● Your instructions: Pull every line that includes the word "Protection" from the data.

● Stored data:
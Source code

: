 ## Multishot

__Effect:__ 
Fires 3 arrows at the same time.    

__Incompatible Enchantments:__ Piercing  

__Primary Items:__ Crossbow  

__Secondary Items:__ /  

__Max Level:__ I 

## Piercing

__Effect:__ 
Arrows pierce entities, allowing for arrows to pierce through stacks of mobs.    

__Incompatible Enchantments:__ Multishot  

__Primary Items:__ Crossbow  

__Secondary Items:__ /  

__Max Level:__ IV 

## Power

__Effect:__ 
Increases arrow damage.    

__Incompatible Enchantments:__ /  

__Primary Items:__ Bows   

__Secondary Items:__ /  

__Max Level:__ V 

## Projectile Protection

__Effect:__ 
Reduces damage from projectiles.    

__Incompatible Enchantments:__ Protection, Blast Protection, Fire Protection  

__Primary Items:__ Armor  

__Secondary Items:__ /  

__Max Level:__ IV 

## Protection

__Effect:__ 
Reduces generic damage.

--

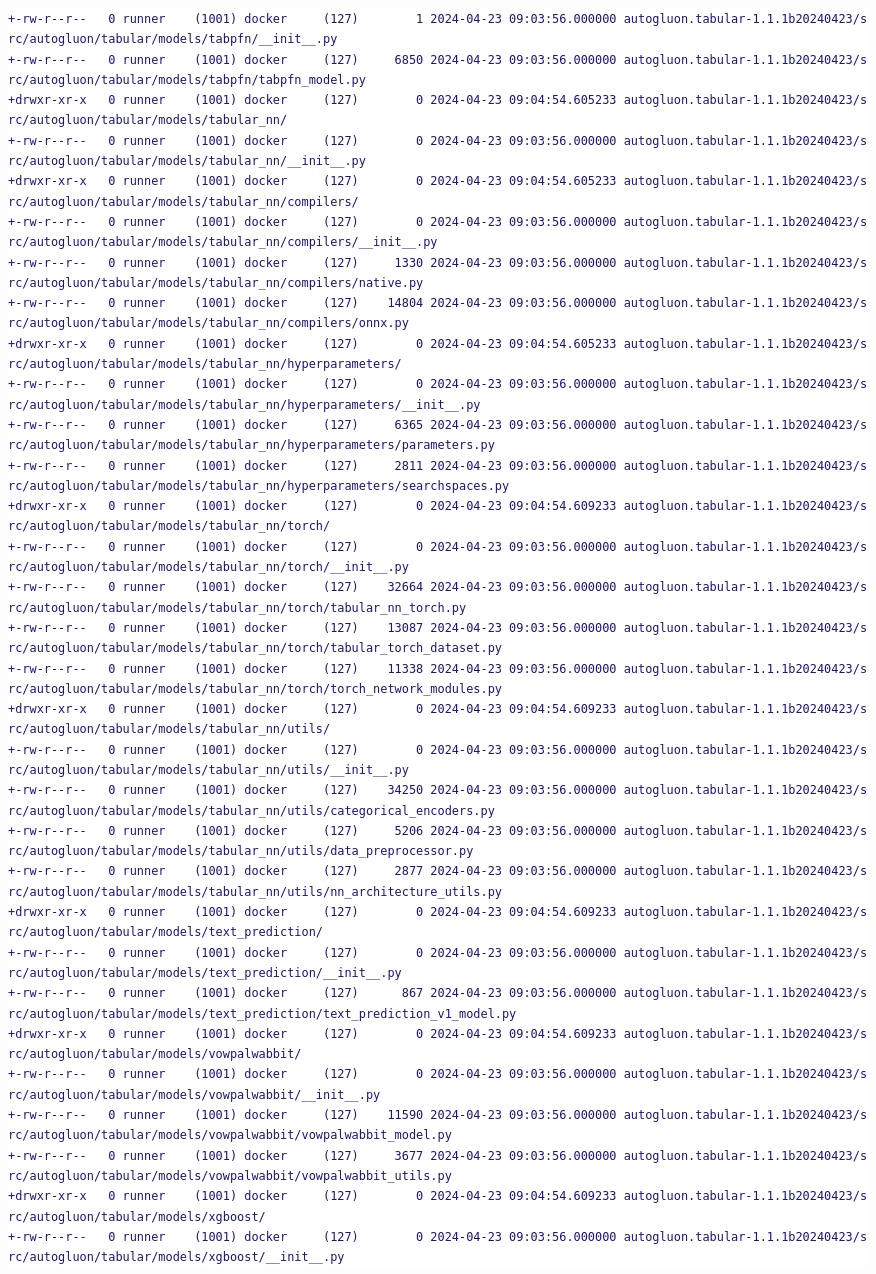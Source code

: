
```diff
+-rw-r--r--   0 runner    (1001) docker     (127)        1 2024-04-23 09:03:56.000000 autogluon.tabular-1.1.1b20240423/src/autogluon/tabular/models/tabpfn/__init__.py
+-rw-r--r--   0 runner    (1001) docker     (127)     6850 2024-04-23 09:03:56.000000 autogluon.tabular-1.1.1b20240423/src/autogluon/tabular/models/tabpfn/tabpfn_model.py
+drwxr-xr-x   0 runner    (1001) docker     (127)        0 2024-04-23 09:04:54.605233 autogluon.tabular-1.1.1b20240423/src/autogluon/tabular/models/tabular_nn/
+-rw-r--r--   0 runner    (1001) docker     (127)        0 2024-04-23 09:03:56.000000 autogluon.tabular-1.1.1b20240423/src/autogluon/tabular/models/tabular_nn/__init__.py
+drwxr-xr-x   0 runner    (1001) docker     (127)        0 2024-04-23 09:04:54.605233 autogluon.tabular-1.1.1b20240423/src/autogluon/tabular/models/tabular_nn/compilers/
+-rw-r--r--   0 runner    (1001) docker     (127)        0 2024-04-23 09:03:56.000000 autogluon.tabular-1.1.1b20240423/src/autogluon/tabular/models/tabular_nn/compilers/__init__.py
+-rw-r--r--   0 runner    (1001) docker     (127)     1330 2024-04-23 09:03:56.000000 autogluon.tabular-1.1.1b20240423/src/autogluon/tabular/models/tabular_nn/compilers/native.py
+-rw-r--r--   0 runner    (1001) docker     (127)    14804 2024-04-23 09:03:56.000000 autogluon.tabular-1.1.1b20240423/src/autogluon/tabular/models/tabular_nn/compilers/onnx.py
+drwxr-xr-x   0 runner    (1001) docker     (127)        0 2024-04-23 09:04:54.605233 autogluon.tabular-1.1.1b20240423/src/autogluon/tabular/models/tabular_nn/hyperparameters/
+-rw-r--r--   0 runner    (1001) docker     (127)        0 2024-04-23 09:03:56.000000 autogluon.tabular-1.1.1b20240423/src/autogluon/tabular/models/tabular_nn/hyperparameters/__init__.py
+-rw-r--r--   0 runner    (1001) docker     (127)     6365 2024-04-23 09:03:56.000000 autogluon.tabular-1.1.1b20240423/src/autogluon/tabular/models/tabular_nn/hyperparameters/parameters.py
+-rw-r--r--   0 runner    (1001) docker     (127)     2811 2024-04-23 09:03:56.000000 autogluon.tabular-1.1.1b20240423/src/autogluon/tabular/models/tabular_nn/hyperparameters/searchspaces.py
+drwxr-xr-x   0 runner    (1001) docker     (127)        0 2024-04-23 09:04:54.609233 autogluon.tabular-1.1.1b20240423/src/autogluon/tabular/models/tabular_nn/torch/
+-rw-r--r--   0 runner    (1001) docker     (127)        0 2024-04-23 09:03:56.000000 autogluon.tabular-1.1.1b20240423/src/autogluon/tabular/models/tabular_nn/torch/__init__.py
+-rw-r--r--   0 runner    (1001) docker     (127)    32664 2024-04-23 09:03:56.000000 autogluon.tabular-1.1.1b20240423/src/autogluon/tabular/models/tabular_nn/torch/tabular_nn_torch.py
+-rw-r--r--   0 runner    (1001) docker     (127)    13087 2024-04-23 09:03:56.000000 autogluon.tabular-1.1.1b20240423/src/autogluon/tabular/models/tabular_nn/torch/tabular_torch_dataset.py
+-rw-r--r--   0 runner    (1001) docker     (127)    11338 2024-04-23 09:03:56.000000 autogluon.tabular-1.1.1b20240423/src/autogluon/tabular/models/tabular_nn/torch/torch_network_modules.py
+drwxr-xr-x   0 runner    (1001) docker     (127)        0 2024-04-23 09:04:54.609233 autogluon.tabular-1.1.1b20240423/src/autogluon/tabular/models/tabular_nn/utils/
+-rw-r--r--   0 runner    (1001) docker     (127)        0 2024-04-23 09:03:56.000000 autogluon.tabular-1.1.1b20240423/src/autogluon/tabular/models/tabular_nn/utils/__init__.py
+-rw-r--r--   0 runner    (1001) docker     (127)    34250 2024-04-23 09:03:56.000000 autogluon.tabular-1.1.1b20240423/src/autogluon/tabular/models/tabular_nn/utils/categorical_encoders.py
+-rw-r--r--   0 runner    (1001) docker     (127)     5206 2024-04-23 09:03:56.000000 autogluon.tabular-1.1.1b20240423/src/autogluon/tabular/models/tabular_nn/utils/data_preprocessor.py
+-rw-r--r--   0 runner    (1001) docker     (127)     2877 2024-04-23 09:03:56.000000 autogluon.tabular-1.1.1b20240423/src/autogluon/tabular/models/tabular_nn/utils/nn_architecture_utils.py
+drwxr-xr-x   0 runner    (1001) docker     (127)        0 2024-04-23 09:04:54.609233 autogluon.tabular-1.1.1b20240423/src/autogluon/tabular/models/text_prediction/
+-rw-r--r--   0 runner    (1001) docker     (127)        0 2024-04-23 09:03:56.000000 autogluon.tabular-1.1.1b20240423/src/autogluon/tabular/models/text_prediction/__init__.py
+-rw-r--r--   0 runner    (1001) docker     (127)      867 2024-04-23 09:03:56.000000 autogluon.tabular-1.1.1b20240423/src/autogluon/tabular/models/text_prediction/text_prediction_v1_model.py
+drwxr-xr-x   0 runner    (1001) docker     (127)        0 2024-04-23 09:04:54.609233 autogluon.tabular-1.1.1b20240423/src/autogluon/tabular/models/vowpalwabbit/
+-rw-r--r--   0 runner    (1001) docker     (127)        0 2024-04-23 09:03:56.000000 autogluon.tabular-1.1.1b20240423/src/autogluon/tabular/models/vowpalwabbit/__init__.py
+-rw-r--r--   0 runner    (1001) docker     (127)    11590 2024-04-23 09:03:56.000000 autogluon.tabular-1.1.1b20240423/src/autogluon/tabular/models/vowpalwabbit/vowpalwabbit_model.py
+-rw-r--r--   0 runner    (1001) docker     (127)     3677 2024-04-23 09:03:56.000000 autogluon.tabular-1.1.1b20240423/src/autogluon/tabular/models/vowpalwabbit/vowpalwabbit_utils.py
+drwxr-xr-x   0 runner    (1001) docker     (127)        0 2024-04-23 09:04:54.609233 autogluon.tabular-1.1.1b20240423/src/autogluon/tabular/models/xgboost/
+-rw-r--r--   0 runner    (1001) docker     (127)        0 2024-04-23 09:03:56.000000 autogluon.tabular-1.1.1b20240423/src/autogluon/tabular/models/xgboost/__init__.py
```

● Solution for this task:
## Projectile Protection
__Incompatible Enchantments:__ Protection, Blast Protection, Fire Protection  
## Protection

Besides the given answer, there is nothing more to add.